§ **Try it**
Every line of the entries below that mentions "itemgetter" is to be copied out.

*** Records to process Section Begins ***

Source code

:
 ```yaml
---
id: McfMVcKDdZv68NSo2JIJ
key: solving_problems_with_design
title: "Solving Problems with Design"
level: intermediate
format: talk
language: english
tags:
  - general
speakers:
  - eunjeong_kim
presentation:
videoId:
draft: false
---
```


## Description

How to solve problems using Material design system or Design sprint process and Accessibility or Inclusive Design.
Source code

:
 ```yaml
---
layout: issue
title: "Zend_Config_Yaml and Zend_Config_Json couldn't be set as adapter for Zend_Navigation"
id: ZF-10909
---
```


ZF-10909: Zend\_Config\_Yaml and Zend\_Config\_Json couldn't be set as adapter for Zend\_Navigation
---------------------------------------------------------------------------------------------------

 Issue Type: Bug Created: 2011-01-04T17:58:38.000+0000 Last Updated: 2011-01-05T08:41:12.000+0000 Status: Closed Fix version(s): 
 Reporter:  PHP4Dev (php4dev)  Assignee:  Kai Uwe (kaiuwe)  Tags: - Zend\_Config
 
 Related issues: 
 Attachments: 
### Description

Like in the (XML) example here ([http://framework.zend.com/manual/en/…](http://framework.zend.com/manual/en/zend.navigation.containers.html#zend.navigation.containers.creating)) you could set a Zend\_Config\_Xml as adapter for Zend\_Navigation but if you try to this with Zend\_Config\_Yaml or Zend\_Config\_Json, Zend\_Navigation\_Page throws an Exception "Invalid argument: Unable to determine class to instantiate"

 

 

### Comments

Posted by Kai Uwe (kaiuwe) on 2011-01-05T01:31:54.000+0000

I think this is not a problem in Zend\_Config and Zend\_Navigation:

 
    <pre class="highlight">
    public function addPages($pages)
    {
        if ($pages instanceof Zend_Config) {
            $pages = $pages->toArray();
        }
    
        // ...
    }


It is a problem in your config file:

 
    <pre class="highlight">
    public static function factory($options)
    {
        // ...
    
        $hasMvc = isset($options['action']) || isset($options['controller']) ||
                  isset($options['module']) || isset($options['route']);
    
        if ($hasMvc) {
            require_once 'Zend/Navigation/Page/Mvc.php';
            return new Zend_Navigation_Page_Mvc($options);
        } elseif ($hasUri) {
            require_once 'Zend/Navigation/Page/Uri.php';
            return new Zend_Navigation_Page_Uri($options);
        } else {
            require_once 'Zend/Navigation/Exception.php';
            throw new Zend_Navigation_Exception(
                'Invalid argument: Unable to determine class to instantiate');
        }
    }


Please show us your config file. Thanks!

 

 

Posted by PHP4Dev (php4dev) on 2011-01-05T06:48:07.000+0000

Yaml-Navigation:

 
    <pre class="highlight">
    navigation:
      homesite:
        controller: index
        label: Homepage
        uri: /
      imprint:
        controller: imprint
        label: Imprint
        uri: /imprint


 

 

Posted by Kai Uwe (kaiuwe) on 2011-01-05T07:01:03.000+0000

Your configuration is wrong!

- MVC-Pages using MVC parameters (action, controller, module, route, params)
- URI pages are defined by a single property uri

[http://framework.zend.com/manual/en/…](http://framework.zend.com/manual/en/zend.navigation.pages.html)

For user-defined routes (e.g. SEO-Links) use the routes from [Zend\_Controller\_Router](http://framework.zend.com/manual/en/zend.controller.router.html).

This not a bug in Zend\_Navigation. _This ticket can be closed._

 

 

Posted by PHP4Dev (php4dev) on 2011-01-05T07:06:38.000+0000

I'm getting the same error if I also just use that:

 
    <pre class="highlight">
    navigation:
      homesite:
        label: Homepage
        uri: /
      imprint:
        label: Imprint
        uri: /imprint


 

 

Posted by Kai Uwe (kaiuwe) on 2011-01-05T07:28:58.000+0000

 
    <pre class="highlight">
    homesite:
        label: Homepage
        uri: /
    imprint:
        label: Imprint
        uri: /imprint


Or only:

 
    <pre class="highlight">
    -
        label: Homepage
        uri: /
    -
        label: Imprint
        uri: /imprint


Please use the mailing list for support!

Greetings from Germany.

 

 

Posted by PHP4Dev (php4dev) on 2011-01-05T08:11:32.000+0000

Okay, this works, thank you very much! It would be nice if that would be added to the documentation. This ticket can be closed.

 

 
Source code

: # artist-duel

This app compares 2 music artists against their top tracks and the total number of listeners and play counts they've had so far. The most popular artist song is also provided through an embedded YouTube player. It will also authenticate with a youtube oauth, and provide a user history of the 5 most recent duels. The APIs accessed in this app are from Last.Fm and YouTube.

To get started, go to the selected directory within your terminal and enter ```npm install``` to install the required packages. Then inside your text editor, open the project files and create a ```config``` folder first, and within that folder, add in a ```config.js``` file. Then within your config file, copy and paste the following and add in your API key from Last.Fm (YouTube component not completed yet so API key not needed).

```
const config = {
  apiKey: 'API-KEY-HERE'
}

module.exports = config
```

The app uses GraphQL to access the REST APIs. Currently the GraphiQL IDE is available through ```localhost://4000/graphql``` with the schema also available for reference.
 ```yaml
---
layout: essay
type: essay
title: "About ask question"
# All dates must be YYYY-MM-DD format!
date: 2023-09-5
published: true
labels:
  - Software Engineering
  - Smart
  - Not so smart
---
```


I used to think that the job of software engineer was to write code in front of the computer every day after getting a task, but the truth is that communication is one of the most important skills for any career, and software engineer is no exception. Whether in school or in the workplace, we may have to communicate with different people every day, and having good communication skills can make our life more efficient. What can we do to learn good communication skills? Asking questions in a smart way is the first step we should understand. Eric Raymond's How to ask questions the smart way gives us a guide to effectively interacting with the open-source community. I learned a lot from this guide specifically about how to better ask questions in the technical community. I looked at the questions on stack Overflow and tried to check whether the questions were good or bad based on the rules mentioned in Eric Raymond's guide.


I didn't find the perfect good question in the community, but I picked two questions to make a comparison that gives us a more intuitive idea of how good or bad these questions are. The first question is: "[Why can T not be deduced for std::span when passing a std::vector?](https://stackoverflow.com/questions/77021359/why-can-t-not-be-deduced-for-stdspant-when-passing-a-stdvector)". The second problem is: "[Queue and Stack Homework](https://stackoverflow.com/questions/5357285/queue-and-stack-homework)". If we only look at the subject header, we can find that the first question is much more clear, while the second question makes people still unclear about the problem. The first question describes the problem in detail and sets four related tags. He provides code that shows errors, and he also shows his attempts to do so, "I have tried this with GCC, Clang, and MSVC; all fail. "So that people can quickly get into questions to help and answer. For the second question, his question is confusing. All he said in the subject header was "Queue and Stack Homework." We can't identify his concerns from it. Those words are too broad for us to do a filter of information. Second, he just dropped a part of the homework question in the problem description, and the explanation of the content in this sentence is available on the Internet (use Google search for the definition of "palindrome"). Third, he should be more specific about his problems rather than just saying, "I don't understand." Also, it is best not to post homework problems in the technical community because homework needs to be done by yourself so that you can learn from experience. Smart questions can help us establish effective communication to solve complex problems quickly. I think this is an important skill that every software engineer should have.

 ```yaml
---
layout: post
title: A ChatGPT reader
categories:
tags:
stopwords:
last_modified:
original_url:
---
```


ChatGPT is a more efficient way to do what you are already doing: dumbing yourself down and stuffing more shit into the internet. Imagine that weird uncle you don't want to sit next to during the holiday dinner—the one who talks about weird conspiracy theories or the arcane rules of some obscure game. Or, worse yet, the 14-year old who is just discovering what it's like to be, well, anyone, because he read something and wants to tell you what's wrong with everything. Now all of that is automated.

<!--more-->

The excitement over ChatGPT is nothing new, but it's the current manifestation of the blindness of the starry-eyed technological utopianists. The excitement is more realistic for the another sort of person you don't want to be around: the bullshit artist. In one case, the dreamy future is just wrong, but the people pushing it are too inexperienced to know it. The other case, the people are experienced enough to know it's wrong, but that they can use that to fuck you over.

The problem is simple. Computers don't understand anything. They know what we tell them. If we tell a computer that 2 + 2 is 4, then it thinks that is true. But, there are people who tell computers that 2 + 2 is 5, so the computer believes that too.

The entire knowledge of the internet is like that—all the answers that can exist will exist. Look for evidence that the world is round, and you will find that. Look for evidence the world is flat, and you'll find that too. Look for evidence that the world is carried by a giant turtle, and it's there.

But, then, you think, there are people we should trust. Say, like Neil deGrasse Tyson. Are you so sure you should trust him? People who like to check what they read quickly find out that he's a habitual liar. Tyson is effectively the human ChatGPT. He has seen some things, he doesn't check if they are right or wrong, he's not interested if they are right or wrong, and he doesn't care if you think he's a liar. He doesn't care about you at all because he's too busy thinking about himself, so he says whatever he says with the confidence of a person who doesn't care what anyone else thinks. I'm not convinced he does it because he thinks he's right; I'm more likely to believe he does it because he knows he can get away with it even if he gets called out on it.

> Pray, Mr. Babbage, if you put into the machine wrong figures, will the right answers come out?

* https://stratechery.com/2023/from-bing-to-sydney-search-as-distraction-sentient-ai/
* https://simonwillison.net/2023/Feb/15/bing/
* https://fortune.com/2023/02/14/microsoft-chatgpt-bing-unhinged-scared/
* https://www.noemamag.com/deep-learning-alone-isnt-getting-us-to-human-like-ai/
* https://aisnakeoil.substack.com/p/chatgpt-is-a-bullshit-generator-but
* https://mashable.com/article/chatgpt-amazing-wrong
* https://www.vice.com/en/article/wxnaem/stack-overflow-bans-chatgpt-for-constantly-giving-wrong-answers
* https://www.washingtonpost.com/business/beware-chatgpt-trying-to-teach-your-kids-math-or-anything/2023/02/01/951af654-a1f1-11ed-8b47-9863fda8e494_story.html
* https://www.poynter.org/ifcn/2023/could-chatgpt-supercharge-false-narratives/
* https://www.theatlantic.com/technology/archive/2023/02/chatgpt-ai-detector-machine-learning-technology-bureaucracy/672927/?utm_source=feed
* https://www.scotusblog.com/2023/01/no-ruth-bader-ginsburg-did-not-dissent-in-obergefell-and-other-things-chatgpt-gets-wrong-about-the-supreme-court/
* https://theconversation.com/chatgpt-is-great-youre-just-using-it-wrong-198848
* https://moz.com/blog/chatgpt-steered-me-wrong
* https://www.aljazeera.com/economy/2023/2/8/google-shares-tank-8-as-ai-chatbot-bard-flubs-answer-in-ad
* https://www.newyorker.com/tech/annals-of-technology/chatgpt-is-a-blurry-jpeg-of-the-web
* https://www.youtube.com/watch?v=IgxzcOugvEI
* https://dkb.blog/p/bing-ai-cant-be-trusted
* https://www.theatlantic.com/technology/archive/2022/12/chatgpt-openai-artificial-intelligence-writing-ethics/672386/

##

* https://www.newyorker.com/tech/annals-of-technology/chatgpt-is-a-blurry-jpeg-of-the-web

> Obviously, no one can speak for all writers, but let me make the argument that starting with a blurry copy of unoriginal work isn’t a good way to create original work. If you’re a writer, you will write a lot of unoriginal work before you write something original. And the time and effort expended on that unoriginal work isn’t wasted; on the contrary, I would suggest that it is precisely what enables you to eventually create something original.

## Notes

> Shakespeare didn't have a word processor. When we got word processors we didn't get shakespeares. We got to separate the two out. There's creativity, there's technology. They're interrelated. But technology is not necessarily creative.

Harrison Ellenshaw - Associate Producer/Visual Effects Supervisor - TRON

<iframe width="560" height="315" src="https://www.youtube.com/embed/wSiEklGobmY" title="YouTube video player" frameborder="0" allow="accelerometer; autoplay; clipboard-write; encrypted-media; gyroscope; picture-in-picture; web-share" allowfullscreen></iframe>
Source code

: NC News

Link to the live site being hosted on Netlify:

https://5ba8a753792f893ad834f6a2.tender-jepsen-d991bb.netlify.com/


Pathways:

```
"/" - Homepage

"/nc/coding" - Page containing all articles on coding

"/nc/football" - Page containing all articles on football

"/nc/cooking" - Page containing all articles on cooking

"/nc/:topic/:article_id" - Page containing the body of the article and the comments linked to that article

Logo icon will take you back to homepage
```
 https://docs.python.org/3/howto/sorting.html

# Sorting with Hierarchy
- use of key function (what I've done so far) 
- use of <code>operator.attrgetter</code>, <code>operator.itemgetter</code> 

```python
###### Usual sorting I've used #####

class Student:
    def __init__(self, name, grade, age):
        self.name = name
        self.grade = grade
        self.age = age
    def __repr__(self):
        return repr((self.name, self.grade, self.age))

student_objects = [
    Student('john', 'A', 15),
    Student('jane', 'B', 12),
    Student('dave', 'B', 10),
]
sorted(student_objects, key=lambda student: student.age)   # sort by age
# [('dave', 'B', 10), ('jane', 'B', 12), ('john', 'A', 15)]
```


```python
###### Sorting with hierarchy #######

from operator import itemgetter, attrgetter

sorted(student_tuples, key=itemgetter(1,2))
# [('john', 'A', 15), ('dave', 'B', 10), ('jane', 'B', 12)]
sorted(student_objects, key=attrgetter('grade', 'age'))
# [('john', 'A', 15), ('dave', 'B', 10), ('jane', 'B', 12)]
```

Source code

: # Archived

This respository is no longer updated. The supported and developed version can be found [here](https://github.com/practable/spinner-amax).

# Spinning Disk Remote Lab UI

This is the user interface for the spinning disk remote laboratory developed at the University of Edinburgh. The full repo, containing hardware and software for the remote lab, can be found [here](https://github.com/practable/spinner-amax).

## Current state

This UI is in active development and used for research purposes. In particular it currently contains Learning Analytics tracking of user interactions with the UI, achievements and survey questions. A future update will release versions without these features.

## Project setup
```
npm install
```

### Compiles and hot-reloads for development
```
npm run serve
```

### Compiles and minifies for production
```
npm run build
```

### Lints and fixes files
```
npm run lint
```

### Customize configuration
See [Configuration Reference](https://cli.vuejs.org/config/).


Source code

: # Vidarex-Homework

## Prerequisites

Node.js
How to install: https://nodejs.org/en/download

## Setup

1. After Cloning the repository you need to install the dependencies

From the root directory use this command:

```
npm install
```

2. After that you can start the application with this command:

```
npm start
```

*** Records to process Section Ends ***

§ **Output of the task**
- use of <code>operator.attrgetter</code>, <code>operator.itemgetter</code> 
from operator import itemgetter, attrgetter
sorted(student_tuples, key=itemgetter(1,2))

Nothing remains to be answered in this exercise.